Backspacing and offset are related to one another. You must know 2 variables in order to find the third, the 3 variables being Width, Offset and Backspacing.


Backspacing
- (Width/2) = Offset
Example: We have an 8" wide rim with 5" of backspacing. Divide 8" by 2 gives us 4". Using the formula, 5" minus 4" equals 1" of positive offset, or 25.4mm of offset.

Offset + (Width/2) = Backspacing
Example: We have a 10" rim with -48mm of offset. Divide 10" by 2 gives us 5" Divide -48mm by 25.4mm/inch gives us -1.89" of offset. Using the formula, -1.89" offset plus 5" equals 3.11" of backspacing.

2(Backspacing - Offset) = Width
Example: We have a rim that has a backspacing of 4", and an offset of 12mm. 12mm divided by 25.4mm/inch gives us roughly 0.5". 4" minus 0.5" equals 3.5". Multiply that by 2 equals 7" The rim is 7" wide.


Backspacing
Backspacing is the distance from the wheel’s rear mounting surface (hub) to the edge of the rim. The best way to measure backspacing is to place a straight edge across the rims and measure to the mounting surface.

Offset

The offset of a wheel is the distance from its hub mounting surface to the centerline of the wheel. The offset can be one of three types.
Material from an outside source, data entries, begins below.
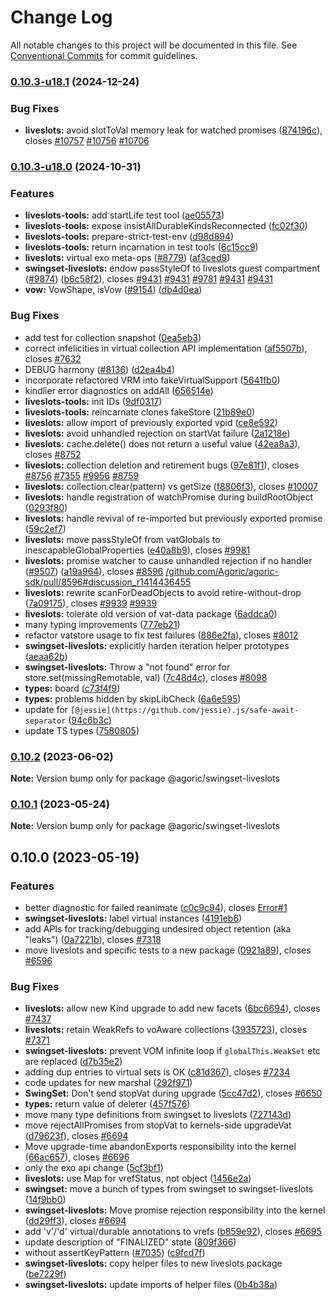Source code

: # Change Log

All notable changes to this project will be documented in this file.
See [Conventional Commits](https://conventionalcommits.org) for commit guidelines.

### [0.10.3-u18.1](https://github.com/Agoric/agoric-sdk/compare/@agoric/swingset-liveslots@0.10.3-u18.0...@agoric/swingset-liveslots@0.10.3-u18.1) (2024-12-24)


### Bug Fixes

* **liveslots:** avoid slotToVal memory leak for watched promises ([874196c](https://github.com/Agoric/agoric-sdk/commit/874196c477036964634b5e3b8af93fb57279ef18)), closes [#10757](https://github.com/Agoric/agoric-sdk/issues/10757) [#10756](https://github.com/Agoric/agoric-sdk/issues/10756) [#10706](https://github.com/Agoric/agoric-sdk/issues/10706)



### [0.10.3-u18.0](https://github.com/Agoric/agoric-sdk/compare/@agoric/swingset-liveslots@0.10.2...@agoric/swingset-liveslots@0.10.3-u18.0) (2024-10-31)


### Features

* **liveslots-tools:** add startLife test tool ([ae05573](https://github.com/Agoric/agoric-sdk/commit/ae0557309297e29b4ca8307f7a3aefc72799436b))
* **liveslots-tools:** expose insistAllDurableKindsReconnected ([fc02f30](https://github.com/Agoric/agoric-sdk/commit/fc02f305817706bc80e2a0b0cd2a4901c9927115))
* **liveslots-tools:** prepare-strict-test-env ([d98d894](https://github.com/Agoric/agoric-sdk/commit/d98d89449d4bfc1419cd4410edef813db0e4ec55))
* **liveslots-tools:** return incarnation in test tools ([6c15cc9](https://github.com/Agoric/agoric-sdk/commit/6c15cc99d1c8084b2d4e88e757c78dbd9c8497bd))
* **liveslots:** virtual exo meta-ops ([#8779](https://github.com/Agoric/agoric-sdk/issues/8779)) ([af3ced9](https://github.com/Agoric/agoric-sdk/commit/af3ced91861731353e10a45e4eae63450f74a0ea))
* **swingset-liveslots:** endow passStyleOf to liveslots guest compartment ([#9874](https://github.com/Agoric/agoric-sdk/issues/9874)) ([b6c58f2](https://github.com/Agoric/agoric-sdk/commit/b6c58f297e8f902f046cc2c71fe7f6162fe0c76d)), closes [#9431](https://github.com/Agoric/agoric-sdk/issues/9431) [#9431](https://github.com/Agoric/agoric-sdk/issues/9431) [#9781](https://github.com/Agoric/agoric-sdk/issues/9781) [#9431](https://github.com/Agoric/agoric-sdk/issues/9431) [#9431](https://github.com/Agoric/agoric-sdk/issues/9431)
* **vow:** VowShape, isVow ([#9154](https://github.com/Agoric/agoric-sdk/issues/9154)) ([db4d0ea](https://github.com/Agoric/agoric-sdk/commit/db4d0eab68a1d361ddbb6fe993ff0b9969a348e5))


### Bug Fixes

* add test for collection snapshot ([0ea5eb3](https://github.com/Agoric/agoric-sdk/commit/0ea5eb3ae77d5639bda7428e52c4d9c0fa8e4059))
* correct infelicities in virtual collection API implementation ([af5507b](https://github.com/Agoric/agoric-sdk/commit/af5507bfecaa8f76001c09f6a1a9c8ca2a4c58c1)), closes [#7632](https://github.com/Agoric/agoric-sdk/issues/7632)
* DEBUG harmony ([#8136](https://github.com/Agoric/agoric-sdk/issues/8136)) ([d2ea4b4](https://github.com/Agoric/agoric-sdk/commit/d2ea4b46b9efa61e97eec8711830d9fdd741ca55))
* incorporate refactored VRM into fakeVirtualSupport ([5641fb0](https://github.com/Agoric/agoric-sdk/commit/5641fb0effb0045e6ddefa64280ec54730a6b45a))
* kindlier error diagnostics on addAll ([656514e](https://github.com/Agoric/agoric-sdk/commit/656514e5a6bf5d186f33137b3c9a113e3a232207))
* **liveslots-tools:** init IDs ([9df0317](https://github.com/Agoric/agoric-sdk/commit/9df0317f78b8b7c0ae12dae42e304c02e6386ad4))
* **liveslots-tools:** reincarnate clones fakeStore ([21b89e0](https://github.com/Agoric/agoric-sdk/commit/21b89e0a019c64b6bbf248c2156276f9d4798597))
* **liveslots:** allow import of previously exported vpid ([ce8e592](https://github.com/Agoric/agoric-sdk/commit/ce8e592eb453fe8d6e8563ab7778428470259ac3))
* **liveslots:** avoid unhandled rejection on startVat failure ([2a1218e](https://github.com/Agoric/agoric-sdk/commit/2a1218e27f7eea8136c0b7e9f61d02b6b0355a71))
* **liveslots:** cache.delete() does not return a useful value ([42ea8a3](https://github.com/Agoric/agoric-sdk/commit/42ea8a3f9a49081d65fda05d8d99ed2732aeb6c0)), closes [#8752](https://github.com/Agoric/agoric-sdk/issues/8752)
* **liveslots:** collection deletion and retirement bugs ([97e81f1](https://github.com/Agoric/agoric-sdk/commit/97e81f17d1e060f56114ddd7fc124f90df0695cb)), closes [#8756](https://github.com/Agoric/agoric-sdk/issues/8756) [#7355](https://github.com/Agoric/agoric-sdk/issues/7355) [#9956](https://github.com/Agoric/agoric-sdk/issues/9956) [#8759](https://github.com/Agoric/agoric-sdk/issues/8759)
* **liveslots:** collection.clear(pattern) vs getSize ([f8806f3](https://github.com/Agoric/agoric-sdk/commit/f8806f37774f511671b14ee8807f381c9ef2e5e2)), closes [#10007](https://github.com/Agoric/agoric-sdk/issues/10007)
* **liveslots:** handle registration of watchPromise during buildRootObject ([0293f80](https://github.com/Agoric/agoric-sdk/commit/0293f80f66419408abb5e3eaaeaee0b85a0b7a66))
* **liveslots:** handle revival of re-imported but previously exported promise ([59c2ef7](https://github.com/Agoric/agoric-sdk/commit/59c2ef7efbf1357e649eece1dc205f0d3a267d5a))
* **liveslots:** move passStyleOf from vatGlobals to inescapableGlobalProperties ([e40a8b9](https://github.com/Agoric/agoric-sdk/commit/e40a8b9a4b8fb0651d915b21876bc7f7f963131a)), closes [#9981](https://github.com/Agoric/agoric-sdk/issues/9981)
* **liveslots:** promise watcher to cause unhandled rejection if no handler ([#9507](https://github.com/Agoric/agoric-sdk/issues/9507)) ([a19a964](https://github.com/Agoric/agoric-sdk/commit/a19a964b35a3b3b7252fbb3155211cc482be63df)), closes [#8596](https://github.com/Agoric/agoric-sdk/issues/8596) [/github.com/Agoric/agoric-sdk/pull/8596#discussion_r1414436455](https://github.com/Agoric//github.com/Agoric/agoric-sdk/pull/8596/issues/discussion_r1414436455)
* **liveslots:** rewrite scanForDeadObjects to avoid retire-without-drop ([7a09175](https://github.com/Agoric/agoric-sdk/commit/7a0917583c1d87de3b4619b633fb6d641bde656c)), closes [#9939](https://github.com/Agoric/agoric-sdk/issues/9939) [#9939](https://github.com/Agoric/agoric-sdk/issues/9939)
* **liveslots:** tolerate old version of vat-data package ([6addca0](https://github.com/Agoric/agoric-sdk/commit/6addca016507be8c6ea350a252a6cb7b27e4ee08))
* many typing improvements ([777eb21](https://github.com/Agoric/agoric-sdk/commit/777eb21a20fbff3da93d713dc1b95a01fe6ce472))
* refactor vatstore usage to fix test failures ([886e2fa](https://github.com/Agoric/agoric-sdk/commit/886e2fac16f3b12be732dbde9ffdab9b2354d13d)), closes [#8012](https://github.com/Agoric/agoric-sdk/issues/8012)
* **swingset-liveslots:** explicitly harden iteration helper prototypes ([aeaa62b](https://github.com/Agoric/agoric-sdk/commit/aeaa62b07d941eb74938bac19c64051d554ae532))
* **swingset-liveslots:** Throw a "not found" error for store.set(missingRemotable, val) ([7c48d4c](https://github.com/Agoric/agoric-sdk/commit/7c48d4cd0ef32828e691bd65492e9ce8929ac0af)), closes [#8098](https://github.com/Agoric/agoric-sdk/issues/8098)
* **types:** board ([c73f4f9](https://github.com/Agoric/agoric-sdk/commit/c73f4f9686215a37e8c5f82ce8dbe4742886a02b))
* **types:** problems hidden by skipLibCheck ([6a6e595](https://github.com/Agoric/agoric-sdk/commit/6a6e59549e7beeeef94bf90556ed16873c46d285))
* update for `[@jessie](https://github.com/jessie).js/safe-await-separator` ([94c6b3c](https://github.com/Agoric/agoric-sdk/commit/94c6b3c83a5326594f1e2886ae01d6a703a7a68f))
* update TS types ([7580805](https://github.com/Agoric/agoric-sdk/commit/75808055afc129c81b7978fb83c33cfed7a4ecbd))



### [0.10.2](https://github.com/Agoric/agoric-sdk/compare/@agoric/swingset-liveslots@0.10.1...@agoric/swingset-liveslots@0.10.2) (2023-06-02)

**Note:** Version bump only for package @agoric/swingset-liveslots





### [0.10.1](https://github.com/Agoric/agoric-sdk/compare/@agoric/swingset-liveslots@0.10.0...@agoric/swingset-liveslots@0.10.1) (2023-05-24)

**Note:** Version bump only for package @agoric/swingset-liveslots





## 0.10.0 (2023-05-19)


### Features

* better diagnostic for failed reanimate ([c0c9c94](https://github.com/Agoric/agoric-sdk/commit/c0c9c9433648d520aa2bcdbadbbfe877831567c7)), closes [Error#1](https://github.com/Agoric/Error/issues/1)
* **swingset-liveslots:** label virtual instances ([4191eb6](https://github.com/Agoric/agoric-sdk/commit/4191eb62d0e64048c3c715e5f71a53a747267350))
* add APIs for tracking/debugging undesired object retention (aka "leaks") ([0a7221b](https://github.com/Agoric/agoric-sdk/commit/0a7221b3c04f3b2894c30346fa2ea6fb0130c046)), closes [#7318](https://github.com/Agoric/agoric-sdk/issues/7318)
* move liveslots and specific tests to a new package ([0921a89](https://github.com/Agoric/agoric-sdk/commit/0921a8903b72cfefdf05a5906bcfb826cac1cc2f)), closes [#6596](https://github.com/Agoric/agoric-sdk/issues/6596)


### Bug Fixes

* **liveslots:** allow new Kind upgrade to add new facets ([6bc6694](https://github.com/Agoric/agoric-sdk/commit/6bc6694968e6d2f529e7c91ec1efb11fdff2e2d3)), closes [#7437](https://github.com/Agoric/agoric-sdk/issues/7437)
* **liveslots:** retain WeakRefs to voAware collections ([3935723](https://github.com/Agoric/agoric-sdk/commit/393572396781afd17691e1366abeba696228a24e)), closes [#7371](https://github.com/Agoric/agoric-sdk/issues/7371)
* **swingset-liveslots:** prevent VOM infinite loop if `globalThis.WeakSet` etc are replaced ([d7b35e2](https://github.com/Agoric/agoric-sdk/commit/d7b35e28715a715ef510f2717e0040fa017caab4))
* adding dup entries to virtual sets is OK ([c81d367](https://github.com/Agoric/agoric-sdk/commit/c81d3677d8085eb4debe5baa416816ff94d582cf)), closes [#7234](https://github.com/Agoric/agoric-sdk/issues/7234)
* code updates for new marshal ([292f971](https://github.com/Agoric/agoric-sdk/commit/292f971769db69e61782f96638c2f687c3f95ac2))
* **SwingSet:** Don't send stopVat during upgrade ([5cc47d2](https://github.com/Agoric/agoric-sdk/commit/5cc47d2d8892690f8c1653630b41dd64cc42d73b)), closes [#6650](https://github.com/Agoric/agoric-sdk/issues/6650)
* **types:** return value of deleter ([457f576](https://github.com/Agoric/agoric-sdk/commit/457f5765b9fc0a693e6eb5e6644ddf4af3b791db))
* move many type definitions from swingset to liveslots ([727143d](https://github.com/Agoric/agoric-sdk/commit/727143d5562498e2e3013c34304f229b4dd11da5))
* move rejectAllPromises from stopVat to kernels-side upgradeVat ([d79623f](https://github.com/Agoric/agoric-sdk/commit/d79623f3fb3b87653dba1c71eb1153711c9d962c)), closes [#6694](https://github.com/Agoric/agoric-sdk/issues/6694)
* Move upgrade-time abandonExports responsibility into the kernel ([66ac657](https://github.com/Agoric/agoric-sdk/commit/66ac657d51d3d1be61ee4a6e9a621a664086ee57)), closes [#6696](https://github.com/Agoric/agoric-sdk/issues/6696)
* only the exo api change ([5cf3bf1](https://github.com/Agoric/agoric-sdk/commit/5cf3bf10a71dd02094365a66e87032e5d17d004f))
* **liveslots:** use Map for vrefStatus, not object ([1456e2a](https://github.com/Agoric/agoric-sdk/commit/1456e2ae006bb1c702383cedda5e5c407968840e))
* **swingset:** move a bunch of types from swingset to swingset-liveslots ([14f9bb0](https://github.com/Agoric/agoric-sdk/commit/14f9bb00c82c085dc647f23b6c90b26e6a0a6dfd))
* **swingset-liveslots:** Move promise rejection responsibility into the kernel ([dd29ff3](https://github.com/Agoric/agoric-sdk/commit/dd29ff35c5dc72efbbf7087849182aa7f04b2bb1)), closes [#6694](https://github.com/Agoric/agoric-sdk/issues/6694)
* add 'v'/'d' virtual/durable annotations to vrefs ([b859e92](https://github.com/Agoric/agoric-sdk/commit/b859e92fe041415d6e34250f672a10ad927aa33e)), closes [#6695](https://github.com/Agoric/agoric-sdk/issues/6695)
* update description of "FINALIZED" state ([809f366](https://github.com/Agoric/agoric-sdk/commit/809f3660c083467e76deb1487015cb24205a801d))
* without assertKeyPattern ([#7035](https://github.com/Agoric/agoric-sdk/issues/7035)) ([c9fcd7f](https://github.com/Agoric/agoric-sdk/commit/c9fcd7f82757732435cd96f3377e4fbfb6586ce7))
* **swingset-liveslots:** copy helper files to new liveslots package ([be7229f](https://github.com/Agoric/agoric-sdk/commit/be7229f7217c1ecc523069a57945a372f4a1e00e))
* **swingset-liveslots:** update imports of helper files ([0b4b38a](https://github.com/Agoric/agoric-sdk/commit/0b4b38a1f9efbb3e1e860172b0b802548d18ae2e))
* Zero Offset - The hub mounting surface is even with the centerline of the wheel.
* Negative Offset - The hub mounting surface is toward the front or wheel side of the wheel.
* Positive Offset - The hub mounting surface is toward the outside of the rim. These are generally found on front wheel drive cars and newer rear drive cars.

If the offset of the wheel is not correct for the car, the handling can be adversely affected. When the width of the wheel changes, the offset also changes numerically. If the offset were to stay the same while you added width, the additional width would be split evenly between the inside and outside. For most cars, this won’t work correctly.
Example Formula

offset = backspacing - (overall wheel width/2)
wheel = 156.5
backspacing = 4″
overall width = 7.5″
4″ - (7.5″ / 2) = 0.25″ positive offset

Last edited by got-dirty; 07-07-2008 at 12:47 PM.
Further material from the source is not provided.